Magma Design Automation has launched Silicon One, an initiative intended to bring focus to making silicon profitable for customers by providing differentiated solutions and technologies that address business imperatives facing semiconductor makers today – time to market, product differentiation, cost, power and performance. Magma debuted its solution-oriented Silicon One offerings at the 48th annual Design Automation Conference in San Diego.

Silicon One's initial focus is on five types of devices that are key to electronic products that are most prevalent today:

• ASIC/ASSP: Network processing, data storage chips, and consumer multimedia chips such as ones in digital televisions (DTVs) are among the biggest silicon chips in the world. The massive sizes associated with these devices have made the cost and time associated with developing them nearly impractical.
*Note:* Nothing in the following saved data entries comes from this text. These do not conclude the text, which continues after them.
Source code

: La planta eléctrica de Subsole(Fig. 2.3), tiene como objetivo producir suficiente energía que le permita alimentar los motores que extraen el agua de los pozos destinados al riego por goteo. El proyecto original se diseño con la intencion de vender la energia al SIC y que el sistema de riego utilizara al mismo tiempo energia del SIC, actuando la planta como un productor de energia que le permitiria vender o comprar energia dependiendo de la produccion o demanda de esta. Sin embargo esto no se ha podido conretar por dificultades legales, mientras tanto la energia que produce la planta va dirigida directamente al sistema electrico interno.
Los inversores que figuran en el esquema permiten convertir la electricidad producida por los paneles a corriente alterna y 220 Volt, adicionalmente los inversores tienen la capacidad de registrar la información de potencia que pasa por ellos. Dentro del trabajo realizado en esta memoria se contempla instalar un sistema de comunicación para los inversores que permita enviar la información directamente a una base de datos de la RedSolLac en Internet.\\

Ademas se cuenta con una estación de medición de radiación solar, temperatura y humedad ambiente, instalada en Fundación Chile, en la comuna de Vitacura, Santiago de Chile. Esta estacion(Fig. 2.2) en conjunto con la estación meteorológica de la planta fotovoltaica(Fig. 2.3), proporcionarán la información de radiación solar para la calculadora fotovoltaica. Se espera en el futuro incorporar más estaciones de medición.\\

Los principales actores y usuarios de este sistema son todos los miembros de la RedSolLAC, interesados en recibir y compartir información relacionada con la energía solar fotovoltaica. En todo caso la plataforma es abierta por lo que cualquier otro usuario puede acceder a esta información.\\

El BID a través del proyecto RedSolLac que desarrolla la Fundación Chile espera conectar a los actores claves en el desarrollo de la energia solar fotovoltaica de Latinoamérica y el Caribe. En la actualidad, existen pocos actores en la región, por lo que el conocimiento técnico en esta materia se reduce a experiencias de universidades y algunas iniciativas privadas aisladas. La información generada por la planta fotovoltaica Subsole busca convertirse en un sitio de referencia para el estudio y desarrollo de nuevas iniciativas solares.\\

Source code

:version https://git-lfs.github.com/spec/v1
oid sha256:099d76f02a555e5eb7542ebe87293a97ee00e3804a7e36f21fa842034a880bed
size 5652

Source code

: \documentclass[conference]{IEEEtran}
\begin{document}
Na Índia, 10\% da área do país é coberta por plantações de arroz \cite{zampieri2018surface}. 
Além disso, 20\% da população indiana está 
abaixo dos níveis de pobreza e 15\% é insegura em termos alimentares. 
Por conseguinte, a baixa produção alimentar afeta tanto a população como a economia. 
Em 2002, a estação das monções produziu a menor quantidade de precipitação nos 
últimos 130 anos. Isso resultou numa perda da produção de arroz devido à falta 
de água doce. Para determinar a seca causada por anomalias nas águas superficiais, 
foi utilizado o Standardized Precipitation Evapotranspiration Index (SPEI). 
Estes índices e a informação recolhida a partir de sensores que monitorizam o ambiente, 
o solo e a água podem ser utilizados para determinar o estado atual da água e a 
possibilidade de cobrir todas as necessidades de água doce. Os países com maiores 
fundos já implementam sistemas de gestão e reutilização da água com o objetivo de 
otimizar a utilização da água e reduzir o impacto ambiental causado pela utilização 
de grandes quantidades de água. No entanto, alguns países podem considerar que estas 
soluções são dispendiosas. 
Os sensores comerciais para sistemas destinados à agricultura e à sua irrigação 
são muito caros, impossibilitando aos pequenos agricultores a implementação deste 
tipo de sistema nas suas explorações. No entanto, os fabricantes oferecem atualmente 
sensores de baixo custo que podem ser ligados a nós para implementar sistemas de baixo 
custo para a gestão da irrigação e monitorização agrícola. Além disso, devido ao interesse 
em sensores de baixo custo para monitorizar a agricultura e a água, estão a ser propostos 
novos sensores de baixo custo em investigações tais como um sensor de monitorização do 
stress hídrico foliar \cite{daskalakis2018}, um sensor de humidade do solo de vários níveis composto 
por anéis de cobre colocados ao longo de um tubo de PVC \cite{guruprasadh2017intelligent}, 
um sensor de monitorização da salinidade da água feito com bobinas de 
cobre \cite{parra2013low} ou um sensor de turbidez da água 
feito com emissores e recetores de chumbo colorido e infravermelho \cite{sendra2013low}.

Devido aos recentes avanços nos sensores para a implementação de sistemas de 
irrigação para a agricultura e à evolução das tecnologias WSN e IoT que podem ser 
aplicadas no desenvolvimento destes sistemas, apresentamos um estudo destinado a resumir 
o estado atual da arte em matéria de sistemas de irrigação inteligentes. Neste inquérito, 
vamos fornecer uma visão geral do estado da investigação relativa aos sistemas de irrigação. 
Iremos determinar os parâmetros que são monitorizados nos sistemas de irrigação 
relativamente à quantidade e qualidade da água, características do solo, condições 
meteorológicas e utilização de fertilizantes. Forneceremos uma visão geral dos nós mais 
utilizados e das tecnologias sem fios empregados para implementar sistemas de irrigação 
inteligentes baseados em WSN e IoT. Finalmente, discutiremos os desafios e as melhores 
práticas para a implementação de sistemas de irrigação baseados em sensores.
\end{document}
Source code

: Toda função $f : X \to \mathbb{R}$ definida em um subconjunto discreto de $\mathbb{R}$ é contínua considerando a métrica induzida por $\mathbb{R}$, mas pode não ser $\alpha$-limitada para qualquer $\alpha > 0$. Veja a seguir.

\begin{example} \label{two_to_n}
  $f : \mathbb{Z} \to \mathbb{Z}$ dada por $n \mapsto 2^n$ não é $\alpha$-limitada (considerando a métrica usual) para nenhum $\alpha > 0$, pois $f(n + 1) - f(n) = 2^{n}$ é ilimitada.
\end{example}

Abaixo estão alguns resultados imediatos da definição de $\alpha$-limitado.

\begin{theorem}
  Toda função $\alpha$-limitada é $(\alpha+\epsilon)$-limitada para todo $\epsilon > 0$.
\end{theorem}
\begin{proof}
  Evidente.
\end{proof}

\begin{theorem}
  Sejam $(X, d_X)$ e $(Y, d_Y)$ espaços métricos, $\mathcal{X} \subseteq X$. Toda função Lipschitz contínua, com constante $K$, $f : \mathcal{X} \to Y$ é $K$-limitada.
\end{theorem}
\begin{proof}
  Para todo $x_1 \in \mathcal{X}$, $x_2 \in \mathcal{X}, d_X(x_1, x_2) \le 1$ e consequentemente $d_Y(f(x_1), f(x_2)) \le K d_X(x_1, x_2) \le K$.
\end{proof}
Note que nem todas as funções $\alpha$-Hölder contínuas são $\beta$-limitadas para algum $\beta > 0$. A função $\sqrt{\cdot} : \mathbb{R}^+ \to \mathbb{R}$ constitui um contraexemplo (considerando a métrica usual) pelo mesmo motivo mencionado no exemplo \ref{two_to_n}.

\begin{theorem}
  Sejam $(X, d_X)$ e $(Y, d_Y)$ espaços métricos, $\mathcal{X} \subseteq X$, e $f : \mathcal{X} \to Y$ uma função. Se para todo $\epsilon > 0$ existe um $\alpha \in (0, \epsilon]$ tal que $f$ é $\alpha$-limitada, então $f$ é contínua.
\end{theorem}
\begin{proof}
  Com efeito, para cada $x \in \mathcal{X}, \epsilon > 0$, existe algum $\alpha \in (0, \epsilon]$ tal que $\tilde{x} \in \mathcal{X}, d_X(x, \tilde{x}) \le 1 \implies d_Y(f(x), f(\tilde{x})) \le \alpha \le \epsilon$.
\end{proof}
• Analog/Mixed-Signal (AMS): The exponential growth of the wireless market has dramatically accelerated the need for more advanced analog/mixed-signal designs. Key critical analog blocks are increasing in AMS chips while the digital content is also growing to accommodate increased control functions. The latest generation of AMS designs resemble SoC devices – they are large, complex, and are created using more advanced process nodes.

• Memory: The proliferating use of SRAM, DRAM, Flash and image sensors in smartphones, cameras, tablets, notebooks, etc. has created one of the most competitive markets in terms of cost and time to market. The key concerns of these customers are high reliability memory chips (every bit of memory must work) at the lowest possible cost.

• Processing Cores: High-performance cores are the building blocks of any application or graphic processing chip today. The entire system performance is often limited by how fast these processing engines can run. Also, the system's power consumption has great dependencies with regard to how low power these cores can be.

• System-on-Chip (SoC): Today's state-of-the-art SoC designs integrate everything – digital (including multiple processing cores and hardware accelerators), analog, mixed-signal, and memory – together on a single chip. The result is that SoCs are among the most challenging and complex designs, but they enable the integration of many functions and provide the lower component cost, lower power consumption, and higher processing throughput demanded by the most advanced end-applications.